■ TASK ■
Any picture in the listing is left out of the copy; all else is duplicated exactly.

■ EXTRACTED ENTRIES ■
****
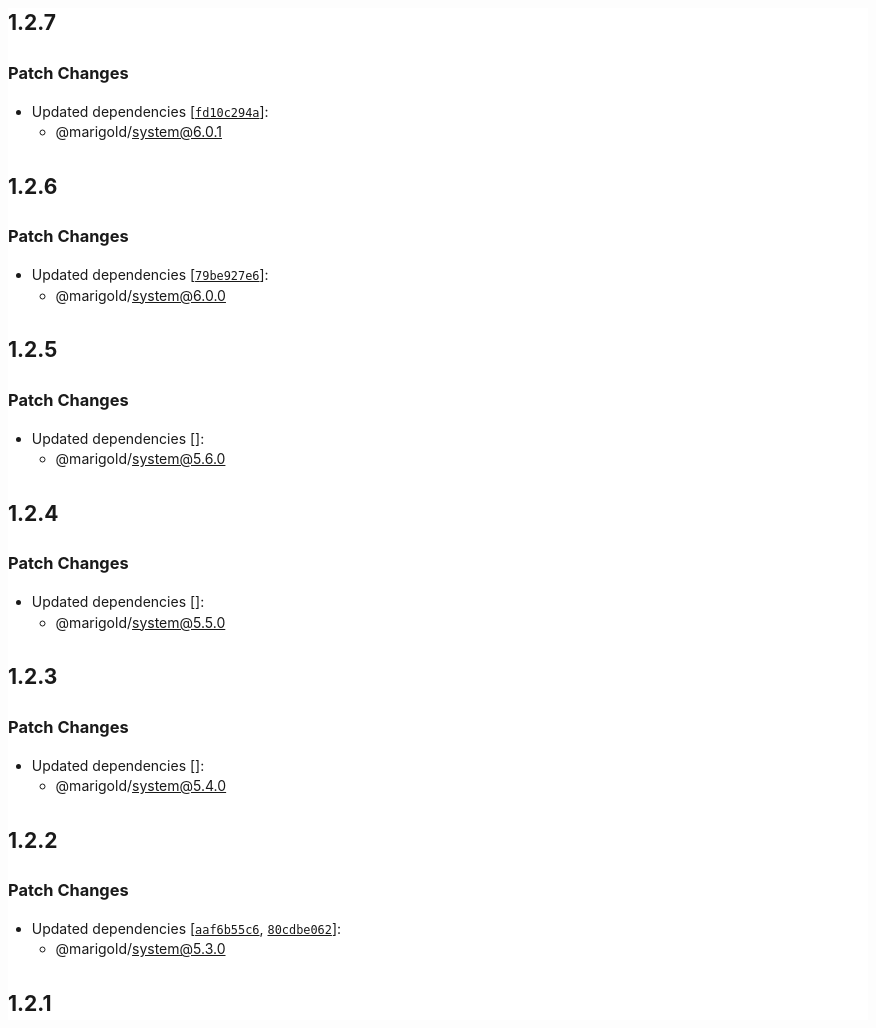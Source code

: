## 1.2.7

### Patch Changes

- Updated dependencies [[`fd10c294a`](https://github.com/marigold-ui/marigold/commit/fd10c294a352642f1f98a8c2d70eb4fbd7d93a22)]:
  - @marigold/system@6.0.1

## 1.2.6

### Patch Changes

- Updated dependencies [[`79be927e6`](https://github.com/marigold-ui/marigold/commit/79be927e6b2f73c9f75487dfe14a3ce56444afaa)]:
  - @marigold/system@6.0.0

## 1.2.5

### Patch Changes

- Updated dependencies []:
  - @marigold/system@5.6.0

## 1.2.4

### Patch Changes

- Updated dependencies []:
  - @marigold/system@5.5.0

## 1.2.3

### Patch Changes

- Updated dependencies []:
  - @marigold/system@5.4.0

## 1.2.2

### Patch Changes

- Updated dependencies [[`aaf6b55c6`](https://github.com/marigold-ui/marigold/commit/aaf6b55c6c2b07f7baea9e7af1cab69e70c333e8), [`80cdbe062`](https://github.com/marigold-ui/marigold/commit/80cdbe062445b6c4b8073cb72976ce9ce4bcefb1)]:
  - @marigold/system@5.3.0

## 1.2.1
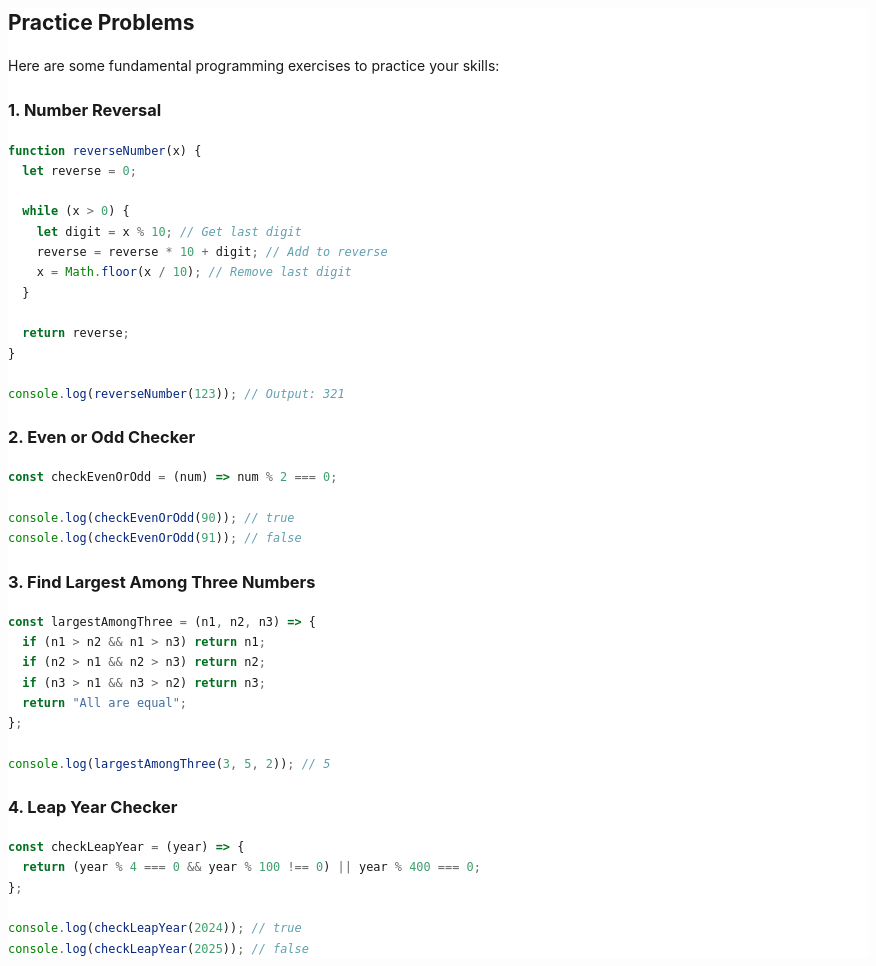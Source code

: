 ## Practice Problems

Here are some fundamental programming exercises to practice your skills:

### 1. Number Reversal

```javascript
function reverseNumber(x) {
  let reverse = 0;

  while (x > 0) {
    let digit = x % 10; // Get last digit
    reverse = reverse * 10 + digit; // Add to reverse
    x = Math.floor(x / 10); // Remove last digit
  }

  return reverse;
}

console.log(reverseNumber(123)); // Output: 321
```

### 2. Even or Odd Checker

```javascript
const checkEvenOrOdd = (num) => num % 2 === 0;

console.log(checkEvenOrOdd(90)); // true
console.log(checkEvenOrOdd(91)); // false
```

### 3. Find Largest Among Three Numbers

```javascript
const largestAmongThree = (n1, n2, n3) => {
  if (n1 > n2 && n1 > n3) return n1;
  if (n2 > n1 && n2 > n3) return n2;
  if (n3 > n1 && n3 > n2) return n3;
  return "All are equal";
};

console.log(largestAmongThree(3, 5, 2)); // 5
```

### 4. Leap Year Checker

```javascript
const checkLeapYear = (year) => {
  return (year % 4 === 0 && year % 100 !== 0) || year % 400 === 0;
};

console.log(checkLeapYear(2024)); // true
console.log(checkLeapYear(2025)); // false
```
****
■ RESPONSE BELOW ■
Source code

:## 1.2.7

### Patch Changes

- Updated dependencies [[`fd10c294a`](https://github.com/marigold-ui/marigold/commit/fd10c294a352642f1f98a8c2d70eb4fbd7d93a22)]:
  - @marigold/system@6.0.1

## 1.2.6

### Patch Changes

- Updated dependencies [[`79be927e6`](https://github.com/marigold-ui/marigold/commit/79be927e6b2f73c9f75487dfe14a3ce56444afaa)]:
  - @marigold/system@6.0.0

## 1.2.5

### Patch Changes

- Updated dependencies []:
  - @marigold/system@5.6.0

## 1.2.4

### Patch Changes

- Updated dependencies []:
  - @marigold/system@5.5.0

## 1.2.3

### Patch Changes

- Updated dependencies []:
  - @marigold/system@5.4.0

## 1.2.2

### Patch Changes

- Updated dependencies [[`aaf6b55c6`](https://github.com/marigold-ui/marigold/commit/aaf6b55c6c2b07f7baea9e7af1cab69e70c333e8), [`80cdbe062`](https://github.com/marigold-ui/marigold/commit/80cdbe062445b6c4b8073cb72976ce9ce4bcefb1)]:
  - @marigold/system@5.3.0

## 1.2.1
Source code

: ## Practice Problems

Here are some fundamental programming exercises to practice your skills:

### 1. Number Reversal

```javascript
function reverseNumber(x) {
  let reverse = 0;

  while (x > 0) {
    let digit = x % 10; // Get last digit
    reverse = reverse * 10 + digit; // Add to reverse
    x = Math.floor(x / 10); // Remove last digit
  }

  return reverse;
}

console.log(reverseNumber(123)); // Output: 321
```

### 2. Even or Odd Checker

```javascript
const checkEvenOrOdd = (num) => num % 2 === 0;

console.log(checkEvenOrOdd(90)); // true
console.log(checkEvenOrOdd(91)); // false
```

### 3. Find Largest Among Three Numbers

```javascript
const largestAmongThree = (n1, n2, n3) => {
  if (n1 > n2 && n1 > n3) return n1;
  if (n2 > n1 && n2 > n3) return n2;
  if (n3 > n1 && n3 > n2) return n3;
  return "All are equal";
};

console.log(largestAmongThree(3, 5, 2)); // 5
```

### 4. Leap Year Checker

```javascript
const checkLeapYear = (year) => {
  return (year % 4 === 0 && year % 100 !== 0) || year % 400 === 0;
};

console.log(checkLeapYear(2024)); // true
console.log(checkLeapYear(2025)); // false
```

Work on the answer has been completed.